Save $25 When You Buy $50 Or More! July Sale Ends Soon!
Question. Greetings Mike! I am a lover of all things Mediterranean and have mastered the art of growing thyme, rosemary, and garlic. Now I really want to try artichokes, but wonder if it's even possible to grow them in the North. What do you think?
---Kerry in Southern Coastal Delaware
Mike: I went to THE website (that's what I call your site) and was shocked; for the first time, your alphabetical index failed me. You have no information on artichokes! From the little I could find elsewhere on the web, it seems like it's possible to raise artichokes down here in the South, but there was conflicting information on what varieties would be best to try; and not a lot of info at all on how to care for the plants. Do you have any advice/expertise to share? I'm sick of paying $3-4 to get a 'choke fix'! Thanks!
---Trent in Canton, GA
Answer. Thank you for your (unfounded) faith in my ability to do Wikipedia impressions, Trent—but if I had already covered everything in those archives, I'd have no new topics left to write about! (Not that I'm looking forward to stumbling around this one, mind you…)

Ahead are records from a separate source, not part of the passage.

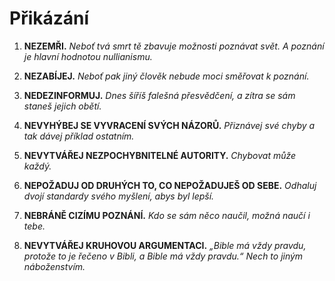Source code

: 
# Přikázání

1. **NEZEMŘI.**
    *Neboť tvá smrt tě zbavuje možnosti poznávat svět. A poznání je hlavní hodnotou nullianismu.*

2. **NEZABÍJEJ.**
    *Neboť pak jiný člověk nebude moci směřovat k poznání.*

3. **NEDEZINFORMUJ.**
    *Dnes šíříš falešná přesvědčení, a zítra se sám staneš jejich obětí.*

4. **NEVYHÝBEJ SE VYVRACENÍ SVÝCH NÁZORŮ.**
    *Přiznávej své chyby a tak dávej příklad ostatním.*

5. **NEVYTVÁŘEJ NEZPOCHYBNITELNÉ AUTORITY.**
    *Chybovat může každý.*

6. **NEPOŽADUJ OD DRUHÝCH TO, CO NEPOŽADUJEŠ OD SEBE.**
    *Odhaluj dvojí standardy svého myšlení, abys byl lepší.*

7. **NEBRÁNĚ CIZÍMU POZNÁNÍ.**
    *Kdo se sám něco naučil, možná naučí i tebe.*

8. **NEVYTVÁŘEJ KRUHOVOU ARGUMENTACI.**
    *„Bible má vždy pravdu, protože to je řečeno v Bibli, a Bible má vždy pravdu.“ Nech to jiným náboženstvím.*
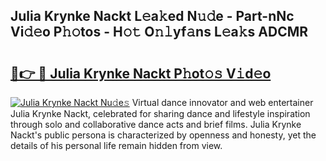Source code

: ## Julia Krynke Nackt L𝚎a𝚔ed N𝚞𝚍e - Part-nNc Vi𝚍𝚎o P𝚑𝚘tos - H𝚘𝚝 O𝚗𝚕yf𝚊ns L𝚎a𝚔s ADCMR

# <h2><a href="http://kfdb43r.oniu.top/?m=Julia+Krynke+Nackt">🔗👉 🔴 Julia Krynke Nackt P𝚑ot𝚘𝚜 V𝚒d𝚎o</a></h2>

[![Julia Krynke Nackt Nu𝚍e𝚜](https://i.imgur.com/0qMVB7G.gif)](http://kfdb43r.oniu.top/?m=Julia+Krynke+Nackt)
Virtual dance innovator and web entertainer Julia Krynke Nackt, celebrated for sharing dance and lifestyle inspiration through solo and collaborative dance acts and brief films. Julia Krynke Nackt's public persona is characterized by openness and honesty, yet the details of his personal life remain hidden from view.  
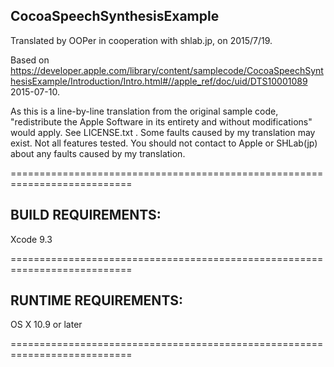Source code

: ## CocoaSpeechSynthesisExample

Translated by OOPer in cooperation with shlab.jp, on 2015/7/19.

Based on
<https://developer.apple.com/library/content/samplecode/CocoaSpeechSynthesisExample/Introduction/Intro.html#//apple_ref/doc/uid/DTS10001089>
2015-07-10.

As this is a line-by-line translation from the original sample code, "redistribute the Apple Software in its entirety and without modifications" would apply. See LICENSE.txt .
Some faults caused by my translation may exist. Not all features tested.
You should not contact to Apple or SHLab(jp) about any faults caused by my translation.


===========================================================================
## BUILD REQUIREMENTS:

Xcode 9.3

===========================================================================
## RUNTIME REQUIREMENTS:

OS X 10.9 or later

===========================================================================
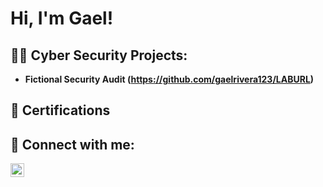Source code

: <h1>Hi, I'm Gael!</h1>

<h2>👨‍💻 Cyber Security Projects:</h2>

- <b>Fictional Security Audit (https://github.com/gaelrivera123/LABURL)</b>

<h2>📝 Certifications </h2>


<h2> 🤳 Connect with me:</h2>

[<img align="left" alt="JoshMadakor | LinkedIn" width="22px" src="https://cdn.jsdelivr.net/npm/simple-icons@v3/icons/linkedin.svg" />][linkedin]

[linkedin]: https://linkedin.com/in/joshmadakor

Requests for information about growing artichokes outside of their typical range come in fairly frequently, and I have looked into the topic previously—always coming to the conclusions that 1) there's probably a darn good reason virtually 100% of the U.S. crop is grown in a single county in Central California; 2) if you live in that part of California you probably already know how to do it; and 3) I should stop looking for trouble.
But you can only dodge a good topic for so long (13 years in this case; not bad!), and I was able to find some seemingly good advice on Northern artichoke growing in a 1993 ORGANIC GARDENING article (back when I was the magazine's editor in chief) and the 'Kitchen Garden A to Z' coffee table book (Abrams; sadly now out of print) I wrote some years back.
Although artichokes are technically perennial plants that typically produce edible leaves and hearts beginning in their second year, these non-rogue members of the otherwise-weedy thistle family can theoretically be grown as a one-year crop by gardeners who are willing to utilize a fair amount of trickery and deception—two essential attributes for those who choose to pursue horticulture—to mimic the artichoke's ideal growing conditions: An area with mild, non-freezing winters and cool summers (otherwise known as Monterey County, California).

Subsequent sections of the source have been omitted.